It's been centuries since British sailors discovered the key to avoiding scurvy: vitamin C. You probably grew up being told that getting enough vitamin C would ward off colds and other ailments, but now the word is out that vitamin C may not play a big part in staving off the sniffles. However, it does have a vital role in maintaining the health of your skin.
Those sailors and others who couldn't get fresh fruits and vegetables suffered bleeding under the skin, ulcers and joint weakness. That's because vitamin C, also known as ascorbic acid, is key to the production of collagen, a protein that aids in the growth of cells and blood vessels and gives skin its firmness and strength [source: WebMD]. Vitamin C also helps create scar tissue and ligaments, and it helps your skin repair itself [source: Milton S. Hershey Medical Center].
Vitamin C is an antioxidant that slows the rate of free-radical damage -- free radicals are unstable molecules that damage collagen and cause skin dryness, fine lines and wrinkles. New research shows that ascorbic acid 2-phosphate, a derivative of vitamin C, not only neutralizes free radicals, but also reverses DNA damage [source: University of Leicester].
Research suggests that vitamin C may also reduce sunburn caused by exposure to ultraviolet B radiation and prevent the consequences of long-term sun exposure, which can lead to skin cancer [sources: University of Maryland Medical Center, Bouchez]. This doesn't mean you can take vitamins or apply topical vitamin C and then bake safely in the sun, but you can help keep your skin healthy and supple by making sure you get enough of this antioxidant vitamin [source: Bouchez]. Keep reading to learn what foods you can incorporate into your diet to make sure you get the vitamin C your body needs.

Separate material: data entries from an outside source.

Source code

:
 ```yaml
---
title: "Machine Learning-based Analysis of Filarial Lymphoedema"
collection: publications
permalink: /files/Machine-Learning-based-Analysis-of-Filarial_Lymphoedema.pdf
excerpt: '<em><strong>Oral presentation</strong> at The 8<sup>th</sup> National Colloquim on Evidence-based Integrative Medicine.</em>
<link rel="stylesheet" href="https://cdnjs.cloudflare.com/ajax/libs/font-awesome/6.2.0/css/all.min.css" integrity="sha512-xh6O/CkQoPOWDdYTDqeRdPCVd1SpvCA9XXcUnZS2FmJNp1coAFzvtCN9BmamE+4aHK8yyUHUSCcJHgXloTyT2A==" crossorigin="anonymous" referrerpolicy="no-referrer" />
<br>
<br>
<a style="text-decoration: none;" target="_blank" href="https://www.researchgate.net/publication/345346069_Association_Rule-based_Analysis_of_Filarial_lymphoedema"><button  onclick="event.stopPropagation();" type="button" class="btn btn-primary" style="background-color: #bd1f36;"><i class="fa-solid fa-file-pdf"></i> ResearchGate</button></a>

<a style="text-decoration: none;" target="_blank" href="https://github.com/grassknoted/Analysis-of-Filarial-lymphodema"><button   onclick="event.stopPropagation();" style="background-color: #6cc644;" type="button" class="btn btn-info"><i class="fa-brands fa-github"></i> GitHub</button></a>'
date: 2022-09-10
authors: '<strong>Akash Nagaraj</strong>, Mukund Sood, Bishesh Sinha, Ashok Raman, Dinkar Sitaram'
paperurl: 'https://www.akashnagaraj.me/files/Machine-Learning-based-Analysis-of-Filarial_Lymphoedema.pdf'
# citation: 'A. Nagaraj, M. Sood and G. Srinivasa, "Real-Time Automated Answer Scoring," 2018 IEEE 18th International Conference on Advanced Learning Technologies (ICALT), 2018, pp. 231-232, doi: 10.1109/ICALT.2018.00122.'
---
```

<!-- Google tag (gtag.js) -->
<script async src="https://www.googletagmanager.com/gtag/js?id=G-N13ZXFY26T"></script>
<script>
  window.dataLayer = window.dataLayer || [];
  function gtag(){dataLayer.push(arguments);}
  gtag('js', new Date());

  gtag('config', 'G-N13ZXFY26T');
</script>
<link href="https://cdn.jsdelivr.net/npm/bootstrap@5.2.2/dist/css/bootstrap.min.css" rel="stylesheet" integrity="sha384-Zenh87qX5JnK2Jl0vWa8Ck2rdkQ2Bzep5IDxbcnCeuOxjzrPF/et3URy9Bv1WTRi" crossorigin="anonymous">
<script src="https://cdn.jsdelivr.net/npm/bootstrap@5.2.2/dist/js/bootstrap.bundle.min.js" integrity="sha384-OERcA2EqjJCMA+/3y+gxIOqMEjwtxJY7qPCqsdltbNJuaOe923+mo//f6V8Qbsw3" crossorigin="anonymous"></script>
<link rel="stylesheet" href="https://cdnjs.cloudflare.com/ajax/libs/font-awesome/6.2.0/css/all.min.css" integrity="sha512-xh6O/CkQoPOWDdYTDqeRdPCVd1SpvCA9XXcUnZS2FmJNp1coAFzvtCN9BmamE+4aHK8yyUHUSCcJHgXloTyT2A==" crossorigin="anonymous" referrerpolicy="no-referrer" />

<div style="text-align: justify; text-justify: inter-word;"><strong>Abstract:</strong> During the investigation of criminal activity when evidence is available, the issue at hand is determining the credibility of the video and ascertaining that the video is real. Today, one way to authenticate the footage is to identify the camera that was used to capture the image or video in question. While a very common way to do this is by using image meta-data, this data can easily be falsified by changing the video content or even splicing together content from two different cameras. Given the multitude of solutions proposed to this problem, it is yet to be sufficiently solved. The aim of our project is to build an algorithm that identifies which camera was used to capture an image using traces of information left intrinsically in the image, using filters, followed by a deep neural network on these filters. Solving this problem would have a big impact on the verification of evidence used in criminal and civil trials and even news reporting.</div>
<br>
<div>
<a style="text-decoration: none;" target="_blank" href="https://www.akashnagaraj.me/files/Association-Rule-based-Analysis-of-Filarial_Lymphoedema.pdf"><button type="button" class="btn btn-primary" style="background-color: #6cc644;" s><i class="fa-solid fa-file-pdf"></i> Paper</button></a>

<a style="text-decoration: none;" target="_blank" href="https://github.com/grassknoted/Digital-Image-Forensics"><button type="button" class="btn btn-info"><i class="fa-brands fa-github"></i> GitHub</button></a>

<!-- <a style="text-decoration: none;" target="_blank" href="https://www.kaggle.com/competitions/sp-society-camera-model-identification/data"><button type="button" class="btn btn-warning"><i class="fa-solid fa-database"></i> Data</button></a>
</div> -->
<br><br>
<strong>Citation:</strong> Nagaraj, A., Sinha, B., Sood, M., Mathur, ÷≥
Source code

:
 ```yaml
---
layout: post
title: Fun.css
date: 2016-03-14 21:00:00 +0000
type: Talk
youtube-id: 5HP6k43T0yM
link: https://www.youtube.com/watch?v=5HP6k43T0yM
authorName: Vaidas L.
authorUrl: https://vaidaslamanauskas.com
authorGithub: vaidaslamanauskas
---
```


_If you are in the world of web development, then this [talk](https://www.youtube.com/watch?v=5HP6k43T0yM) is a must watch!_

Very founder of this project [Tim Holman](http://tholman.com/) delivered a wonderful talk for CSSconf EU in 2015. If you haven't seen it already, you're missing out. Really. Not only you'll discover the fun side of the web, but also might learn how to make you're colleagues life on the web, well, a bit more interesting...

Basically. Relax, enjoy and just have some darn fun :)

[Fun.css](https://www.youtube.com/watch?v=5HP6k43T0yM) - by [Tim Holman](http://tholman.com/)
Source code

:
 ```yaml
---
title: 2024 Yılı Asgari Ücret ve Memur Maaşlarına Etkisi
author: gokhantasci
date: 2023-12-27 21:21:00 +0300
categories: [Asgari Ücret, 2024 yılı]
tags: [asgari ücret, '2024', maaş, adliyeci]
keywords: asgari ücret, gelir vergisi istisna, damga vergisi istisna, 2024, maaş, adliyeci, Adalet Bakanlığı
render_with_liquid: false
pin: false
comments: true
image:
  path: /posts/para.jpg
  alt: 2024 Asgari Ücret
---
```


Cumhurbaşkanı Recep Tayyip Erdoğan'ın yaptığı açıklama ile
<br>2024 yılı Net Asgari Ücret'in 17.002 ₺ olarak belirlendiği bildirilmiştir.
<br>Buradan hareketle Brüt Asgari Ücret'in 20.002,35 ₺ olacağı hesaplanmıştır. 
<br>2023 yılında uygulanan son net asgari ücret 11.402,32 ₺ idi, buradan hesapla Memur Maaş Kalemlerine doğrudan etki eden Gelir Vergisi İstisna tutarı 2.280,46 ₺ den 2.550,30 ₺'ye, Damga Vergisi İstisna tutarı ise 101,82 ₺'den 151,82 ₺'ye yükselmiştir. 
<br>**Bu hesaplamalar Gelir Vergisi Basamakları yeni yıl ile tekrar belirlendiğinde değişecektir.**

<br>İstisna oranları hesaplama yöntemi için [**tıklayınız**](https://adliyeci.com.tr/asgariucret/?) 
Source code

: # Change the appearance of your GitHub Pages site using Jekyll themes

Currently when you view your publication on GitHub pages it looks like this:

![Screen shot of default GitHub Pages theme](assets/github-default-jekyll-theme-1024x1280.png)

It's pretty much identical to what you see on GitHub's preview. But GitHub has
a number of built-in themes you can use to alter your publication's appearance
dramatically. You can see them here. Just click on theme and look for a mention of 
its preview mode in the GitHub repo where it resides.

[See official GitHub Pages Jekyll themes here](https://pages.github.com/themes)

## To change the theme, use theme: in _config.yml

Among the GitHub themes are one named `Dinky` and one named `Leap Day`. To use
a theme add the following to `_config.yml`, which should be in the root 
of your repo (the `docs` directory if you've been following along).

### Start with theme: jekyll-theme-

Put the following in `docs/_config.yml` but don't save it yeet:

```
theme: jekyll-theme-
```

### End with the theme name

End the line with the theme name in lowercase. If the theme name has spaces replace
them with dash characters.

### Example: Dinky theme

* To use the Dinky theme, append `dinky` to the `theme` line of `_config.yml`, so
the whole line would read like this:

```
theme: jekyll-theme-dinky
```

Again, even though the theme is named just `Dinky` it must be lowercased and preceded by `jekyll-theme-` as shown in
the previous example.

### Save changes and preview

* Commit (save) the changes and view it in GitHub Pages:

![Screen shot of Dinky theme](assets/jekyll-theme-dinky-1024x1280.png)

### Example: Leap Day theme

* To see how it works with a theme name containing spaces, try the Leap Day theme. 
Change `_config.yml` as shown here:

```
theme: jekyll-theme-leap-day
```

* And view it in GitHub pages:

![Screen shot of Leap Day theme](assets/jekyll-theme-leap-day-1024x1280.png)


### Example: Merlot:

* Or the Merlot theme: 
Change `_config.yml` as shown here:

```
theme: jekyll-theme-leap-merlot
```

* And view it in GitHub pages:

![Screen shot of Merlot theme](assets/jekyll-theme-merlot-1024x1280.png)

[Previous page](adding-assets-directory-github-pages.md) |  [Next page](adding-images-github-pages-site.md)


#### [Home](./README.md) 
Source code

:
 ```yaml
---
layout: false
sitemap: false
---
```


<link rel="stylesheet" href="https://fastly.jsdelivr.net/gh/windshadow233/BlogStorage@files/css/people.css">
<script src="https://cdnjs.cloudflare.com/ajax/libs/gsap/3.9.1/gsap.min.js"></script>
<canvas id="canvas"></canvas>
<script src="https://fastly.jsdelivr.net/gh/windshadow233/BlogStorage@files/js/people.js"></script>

Vitamin C Foods Vitamin C can improve your skin, strengthen your immune system, protect against cardiovascular disease and reduce your risk of stroke, and doctors say it's one of the safest and most effective nutrients [source: Zelman]. Vitamin C is water-soluble, which means it's easily absorbed through the water in your body. Your body doesn't store vitamin C, so you must replace your supply every day -- excess amounts are flushed out through your kidneys [source: U.S. Food and Drug Administration].
There are plenty of foods that can help you boost your consumption of vitamin C. If you get the recommended nine daily servings of fruits and vegetables, you're probably meeting the minimum daily recommendations for vitamin C -- in addition to many other vitamins and minerals [source: Zelman]. To ensure your diet includes plenty of vitamin C, eat citrus fruits and vegetables such as bell peppers, cauliflower, broccoli, spinach, collard greens and tomatoes [source: Bouchez]. Although opinions differ on how much vitamin C your body needs, many doctors suggest taking 500 milligrams a day, which can often be found in daily multivitamins or vitamin C supplements. However, don't exceed more than 2,000 milligrams per day -- too much vitamin C may cause stomach irritation [source: Zelman].
You can also apply topical vitamin C to your skin to encourage collagen production and fight free radicals. Look for a facial cleanser or moisturizer that contains the L-ascorbic acid form of vitamin C to ensure the vitamin penetrates your skin layers [source: Bouchez].